New papers filed in lawsuit brought by Cinema Detroit against Landmark Theaters

Dec 18, 2017 at 2:48 pm
click to enlarge New papers filed in lawsuit brought by Cinema Detroit against Landmark Theaters
Courtesy photo

A little-known legal drama is now playing itself out, and it concerns art films, a big national theater chain, and a handful of independent theaters, including our own Cinema Detroit.

A few months ago, four small independent theaters filed a federal antitrust lawsuit alleging that Landmark Theaters, co-owned by billionaire Mark Cuban, uses its size and influence to demand exclusive rights to films, shutting out independent theater operators such as Cinema Detroit.

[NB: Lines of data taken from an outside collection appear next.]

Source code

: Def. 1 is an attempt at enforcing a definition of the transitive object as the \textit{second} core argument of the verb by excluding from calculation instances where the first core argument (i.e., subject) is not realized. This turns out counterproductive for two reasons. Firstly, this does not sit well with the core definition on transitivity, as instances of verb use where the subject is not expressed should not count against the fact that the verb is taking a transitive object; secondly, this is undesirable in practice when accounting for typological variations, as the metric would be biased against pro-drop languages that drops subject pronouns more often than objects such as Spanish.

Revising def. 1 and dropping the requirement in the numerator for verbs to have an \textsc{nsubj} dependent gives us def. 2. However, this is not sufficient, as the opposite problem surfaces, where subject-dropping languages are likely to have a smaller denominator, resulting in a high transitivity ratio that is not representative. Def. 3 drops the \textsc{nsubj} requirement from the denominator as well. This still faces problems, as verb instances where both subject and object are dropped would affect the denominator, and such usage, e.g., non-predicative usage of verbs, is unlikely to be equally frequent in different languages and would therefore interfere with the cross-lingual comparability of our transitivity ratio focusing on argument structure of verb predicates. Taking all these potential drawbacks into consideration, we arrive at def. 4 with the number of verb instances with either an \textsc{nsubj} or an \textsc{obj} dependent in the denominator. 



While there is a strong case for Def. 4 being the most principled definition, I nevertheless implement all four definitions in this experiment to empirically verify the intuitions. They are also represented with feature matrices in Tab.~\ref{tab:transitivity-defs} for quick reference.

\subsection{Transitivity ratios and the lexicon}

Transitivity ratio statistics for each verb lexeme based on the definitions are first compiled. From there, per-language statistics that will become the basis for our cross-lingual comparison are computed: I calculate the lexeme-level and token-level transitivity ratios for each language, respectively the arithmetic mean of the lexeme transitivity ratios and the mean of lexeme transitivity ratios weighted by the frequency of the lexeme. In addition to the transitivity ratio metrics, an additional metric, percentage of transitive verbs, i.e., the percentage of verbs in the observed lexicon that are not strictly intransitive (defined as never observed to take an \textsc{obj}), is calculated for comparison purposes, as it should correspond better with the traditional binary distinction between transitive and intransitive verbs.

To put it another way, when Landmark's metro Detroit theater gets exclusive rights to an art film, that's one fewer film a small independent theater can freely use to draw in spectators. For instance, West End Cinema is a plaintiff in the lawsuit, and the independent theater, based in Washington, D.C., was allegedly blocked from screening movies at the same times as Landmark. When the theater closed, Landmark bought it and reopened it as a Landmark theater, prompting the theater's co-founder, Josh Levin, to say, “So they killed me and my business, then moved into my house.”

Today, the Hollywood Reporter offered a first look at new court papers filed by Landmark in the case. There don't seem to be any surprises: Landmark denies it is guilty of an antitrust conspiracy, and, in a motion to dismiss the suit on Friday, claimed plaintiffs haven't established the details of the alleged conspiracy between Landmark and distributors. In other words, "They didn't prove we did what we said we didn't do."

The irony is thicker than L.A. smog: Landmark had just brought a case against Regal Entertainment a year earlier seeking relief from the same sorts of business practices they now say they cannot be proved to practice.